Having a childhood filled with happy family memories is a cherished gift. As parents, we mean well in giving our family the quality time they deserve, but busy schedules make spending time together difficult. As I began to see this trend in my family, we started setting aside one night a week for family time. Here are 8 activities we used to make family night a success.
1. Board Games: Our family night originated with board games, but that doesn’t mean it was the best option. While we did have a few fun games, the competitiveness and complexity of rules made it less enjoyable. If you use board games, I suggest you prepare yourself for these things. Be gentle in correction. Family night should be fun. If board games aren’t fun, don’t play them!
2. Family Jars: For people who thrive on receiving words of affirmation, hearing them from family members can help form strong bonds. Surprisingly, my teenage son got the most enjoyment from this activity. We gave each person a mason jar to decorate. We placed them on a counter along with strips of paper and something to write with. We instructed everyone to jot down encouraging notes to people whenever they think of something throughout the week and place it in that person’s jar. For our younger children who couldn’t write, we either wrote what they said or helped them draw a picture. Also, when we wrote to our young children, we included a picture of what we wrote. My youngest daughter was delighted at seeing a hand-drawn picture of her putting away her toys. On family night, we pulled out the jars, and everyone went to a private spot to read their notes. We have saved the notes we received. They are precious to read even years later.
3. Spa Night: Little girls love to get their nails done, but older girls do too! We had all the boys of the group try their hand at painting the girl’s nails. Some of the boys, including Daddy, let the girls paint their toes, too! The boys sometimes preferred a good-old-fashioned back scratch. Anything that incorporates touch can promote bonding. We always let the person choose their “salon service”. This was important to be sure that it was enjoyable rather than making anyone feel uncomfortable. For those whose love language is touch, this can be a wonderful, often neglected, way to bond. For those who feel uncomfortable with touch, it can be unpleasant. For that reason, this was on a volunteer basis only.
4. Creative Pictures: To some people, having another person take their picture is important. They feel special. We had everyone come up with creative pictures to take of one another. My daughters dressed up and posed in front of an old tree in our neighborhood. One son made silly faces, while the other posed on his drum set. I picked out some of the pictures to print out and display in frames. Both the photographer and the subject glowed with pride and often showed it off to friends.
5. Movie Night: A movie night might not seem like quality time, but our family felt closer when we popped some popcorn and snuggled on the couch with a favorite movie. We also learned a thing or two about loving others. We talked about letting someone else pick out the movie without grumbling even if we don’t like the movie choice. While we need to compromise as a family sometimes, there are situations where we need to show love by doing something the other person wants to do.

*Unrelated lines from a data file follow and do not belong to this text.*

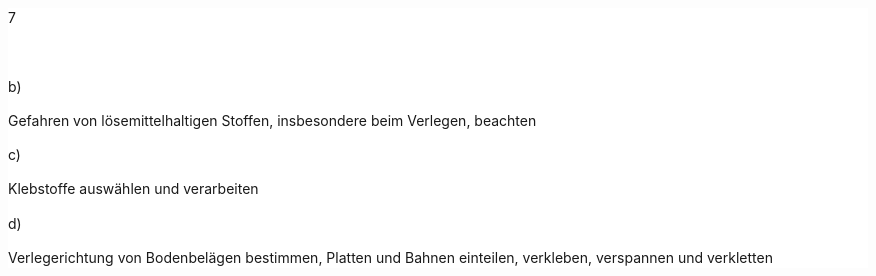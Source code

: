</td>

<td style="border-bottom: 0.5pt solid ; " rowspan="4" align="center" valign="middle" charoff="50">

7

</td>

<td style="border-bottom: 0.5pt solid ; " rowspan="4" align="left" valign="top" charoff="50">

 

</td>

</tr>

<tr>

<td style align="left" valign="top" charoff="50">

b)

</td>

<td style align="left" valign="top" charoff="50">

Gefahren von lösemittelhaltigen Stoffen, insbesondere beim Verlegen,
beachten

</td>

</tr>

<tr>

<td style align="left" valign="top" charoff="50">

c)

</td>

<td style align="left" valign="top" charoff="50">

Klebstoffe auswählen und verarbeiten

</td>

</tr>

<tr style="border-bottom: 0.5pt solid ; ">

<td style="border-bottom: 0.5pt solid ; " align="left" valign="top" charoff="50">

d)

</td>

<td style="border-bottom: 0.5pt solid ; " align="left" valign="top" charoff="50">

Verlegerichtung von Bodenbelägen bestimmen, Platten und Bahnen
einteilen, verkleben, verspannen und verkletten

</td>

</tr>
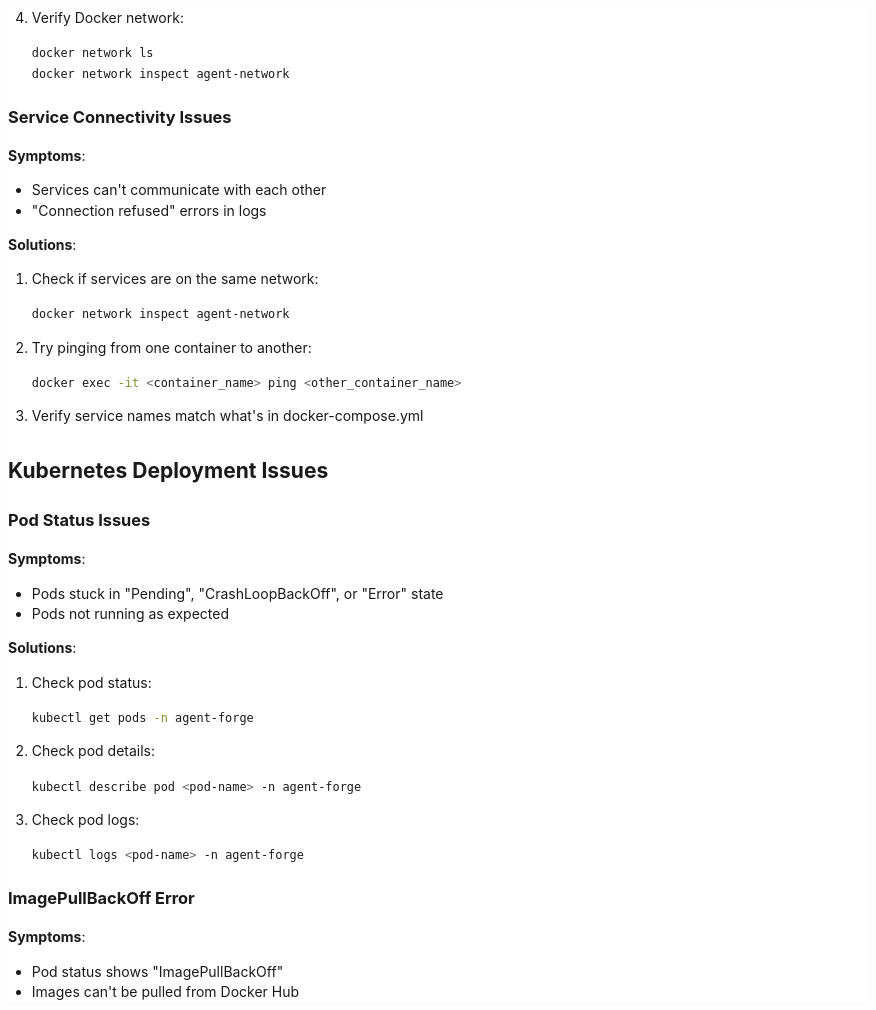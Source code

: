4. Verify Docker network:
   ```bash
   docker network ls
   docker network inspect agent-network
   ```

### Service Connectivity Issues

**Symptoms**:
- Services can't communicate with each other
- "Connection refused" errors in logs

**Solutions**:

1. Check if services are on the same network:
   ```bash
   docker network inspect agent-network
   ```

2. Try pinging from one container to another:
   ```bash
   docker exec -it <container_name> ping <other_container_name>
   ```

3. Verify service names match what's in docker-compose.yml

## Kubernetes Deployment Issues

### Pod Status Issues

**Symptoms**:
- Pods stuck in "Pending", "CrashLoopBackOff", or "Error" state
- Pods not running as expected

**Solutions**:

1. Check pod status:
   ```bash
   kubectl get pods -n agent-forge
   ```

2. Check pod details:
   ```bash
   kubectl describe pod <pod-name> -n agent-forge
   ```

3. Check pod logs:
   ```bash
   kubectl logs <pod-name> -n agent-forge
   ```

### ImagePullBackOff Error

**Symptoms**:
- Pod status shows "ImagePullBackOff"
- Images can't be pulled from Docker Hub
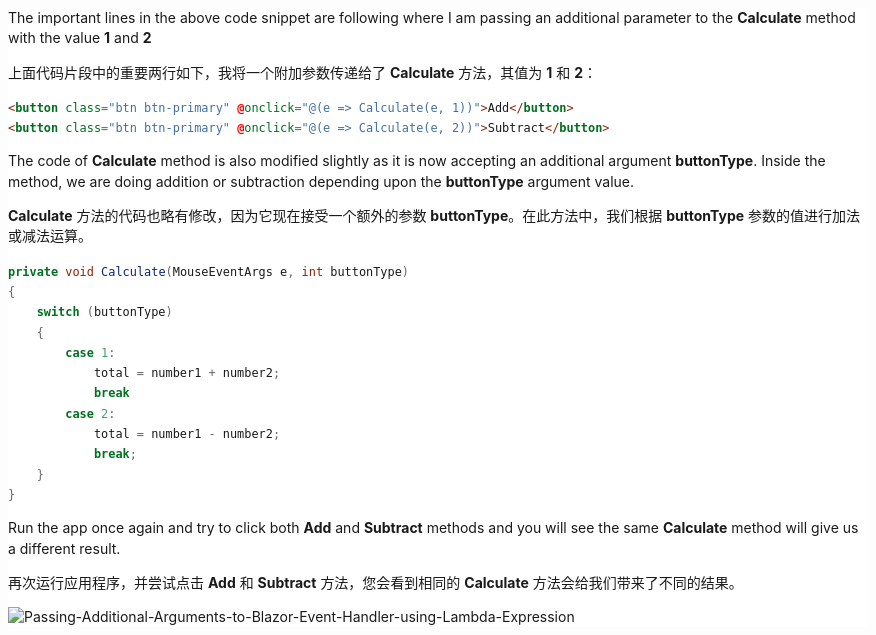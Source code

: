 The important lines in the above code snippet are following where I am passing an additional parameter to the **Calculate** method with the value **1** and **2**

上面代码片段中的重要两行如下，我将一个附加参数传递给了 **Calculate** 方法，其值为 **1** 和 **2**：

```html
<button class="btn btn-primary" @onclick="@(e => Calculate(e, 1))">Add</button>
<button class="btn btn-primary" @onclick="@(e => Calculate(e, 2))">Subtract</button>
```

The code of **Calculate** method is also modified slightly as it is now accepting an additional argument **buttonType**. Inside the method, we are doing addition or subtraction depending upon the **buttonType** argument value.

**Calculate** 方法的代码也略有修改，因为它现在接受一个额外的参数 **buttonType**。在此方法中，我们根据 **buttonType** 参数的值进行加法或减法运算。

```csharp
private void Calculate(MouseEventArgs e, int buttonType)
{
    switch (buttonType)
    {
        case 1:
            total = number1 + number2;
            break
        case 2:
            total = number1 - number2;
            break;
    }
}
```

Run the app once again and try to click both **Add** and **Subtract** methods and you will see the same **Calculate** method will give us a different result.

再次运行应用程序，并尝试点击 **Add** 和 **Subtract** 方法，您会看到相同的 **Calculate** 方法会给我们带来了不同的结果。

![Passing-Additional-Arguments-to-Blazor-Event-Handler-using-Lambda-Expression](https://www.ezzylearning.net/wp-content/uploads/Passing-Additional-Arguments-to-Blazor-Event-Handler-using-Lambda-Expression.png)
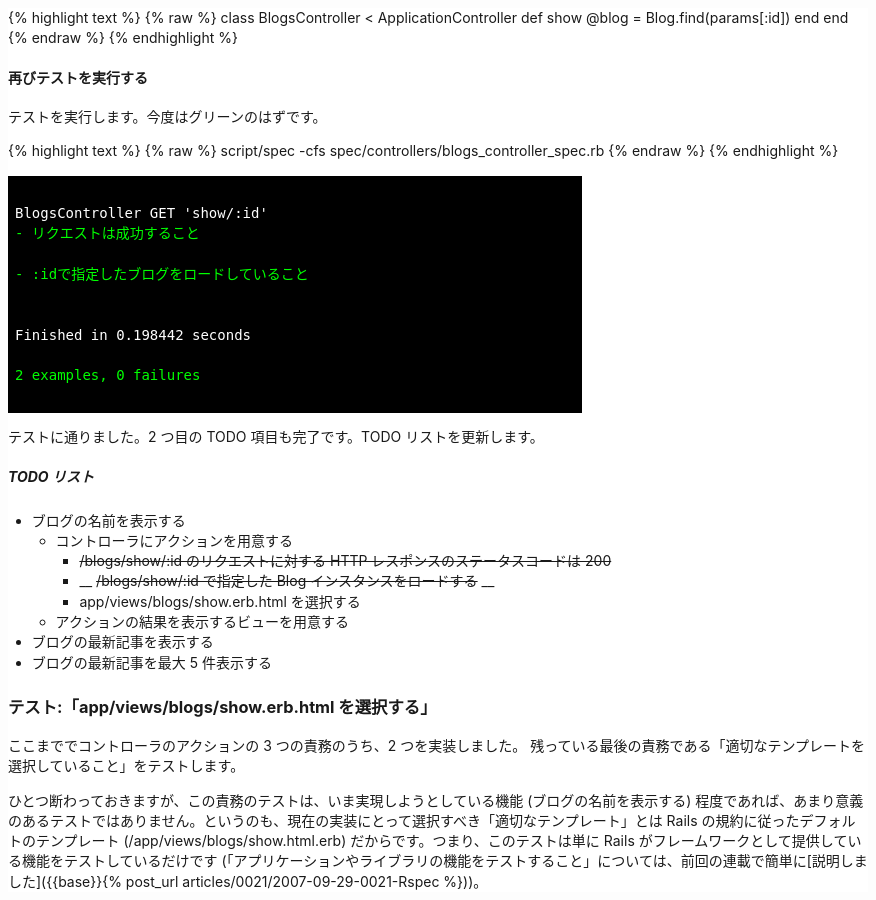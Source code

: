 {% highlight text %}
{% raw %}
 class BlogsController < ApplicationController
   def show
     @blog = Blog.find(params[:id])
   end
 end
{% endraw %}
{% endhighlight %}


#### 再びテストを実行する

テストを実行します。今度はグリーンのはずです。

{% highlight text %}
{% raw %}
script/spec -cfs spec/controllers/blogs_controller_spec.rb
{% endraw %}
{% endhighlight %}

<pre class="screen" style="color: white; background-color: black; padding: 0.5em; width: 40.0em">

BlogsController GET 'show/:id'
<span style='color: lime'>- リクエストは成功すること</span>

<span style='color: lime'>- :idで指定したブログをロードしていること</span>


Finished in 0.198442 seconds

<span style='color: lime'>2 examples, 0 failures</span>

</pre>

テストに通りました。2 つ目の TODO 項目も完了です。TODO リストを更新します。

##### TODO リスト

* ブログの名前を表示する
  * コントローラにアクションを用意する
    *  ~~/blogs/show/:id のリクエストに対する HTTP レスポンスのステータスコードは 200~~
    * __ ~~/blogs/show/:id で指定した Blog インスタンスをロードする~~ __
    * app/views/blogs/show.erb.html を選択する
  * アクションの結果を表示するビューを用意する
* ブログの最新記事を表示する
* ブログの最新記事を最大 5 件表示する


### テスト:「app/views/blogs/show.erb.html を選択する」

ここまででコントローラのアクションの 3 つの責務のうち、2 つを実装しました。
残っている最後の責務である「適切なテンプレートを選択していること」をテストします。

ひとつ断わっておきますが、この責務のテストは、いま実現しようとしている機能 (ブログの名前を表示する) 程度であれば、あまり意義のあるテストではありません。というのも、現在の実装にとって選択すべき「適切なテンプレート」とは Rails の規約に従ったデフォルトのテンプレート (/app/views/blogs/show.html.erb) だからです。つまり、このテストは単に Rails がフレームワークとして提供している機能をテストしているだけです (「アプリケーションやライブラリの機能をテストすること」については、前回の連載で簡単に[説明しました]({{base}}{% post_url articles/0021/2007-09-29-0021-Rspec %}))。


[^1]: 現在の Cookie セッションストアでは HMAC-SHA1 を利用しており、その鍵長は160ビットです。key が鍵長を越えると key のハッシュ値を key とします。[[http://www.ipa.go.jp/security/rfc/RFC2104JA.html#3]] も参照してください
[^2]: より正確に書くなら「response() メソッドの戻り値である ActionController::TestResponse オブジェクト」ですが、冗長なので便宜的に「response オブジェクト」と呼びます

6. Family Meal: While we didn’t always sit down to a dinner table, we did spend quality time as a family by cooking a meal together for family night. We had each person make a dish. Other times, we worked together to complete one big meal. The point was to work together and enjoy the fruit of our mutual labor. Dinner discussion turned into praising each other on their meal and showing pride in what they had made.
7. Scrapbook: There is joy in reminiscing. Photos are a great way to remember past events. We spent some family nights making scrapbook pages. Other nights we took time to browse through a family scrapbook that had already been made. The point was to take time and talk about the photos, engaging each member of the family to encourage participation. We asked what they liked best about a certain trip and encouraged them to tell their version of what happened. We not only made memories, but shared them as well.
8. Letters: The idea came to me when we got a card in the mail from a family member. We read it out loud and worked together to compose a response. The next week, we drafted another letter; this time, to someone who needed encouragement. I have read that research has shown the more bonds we have with people in our lives, the more stable and mentally healthy we will be. We want to do everything to encourage relationships with members of our extended families. This provides a way for this to take place.
Even though my children are older, we still have family night. It has come to be something they talk about with many fond memories. If you are interested in strengthening the bonds within your family, starting a family night is a good way to do that. These activities are great ways to start. They will all provide some way for each family member to feel like they are loved and belong. Even if your children complain at having to put down their game controller or your spouse balks at turning off the television for a few hours, your family will see that you care enough about them to set aside an entire evening just to be with them. This is what the bonds of love are made from.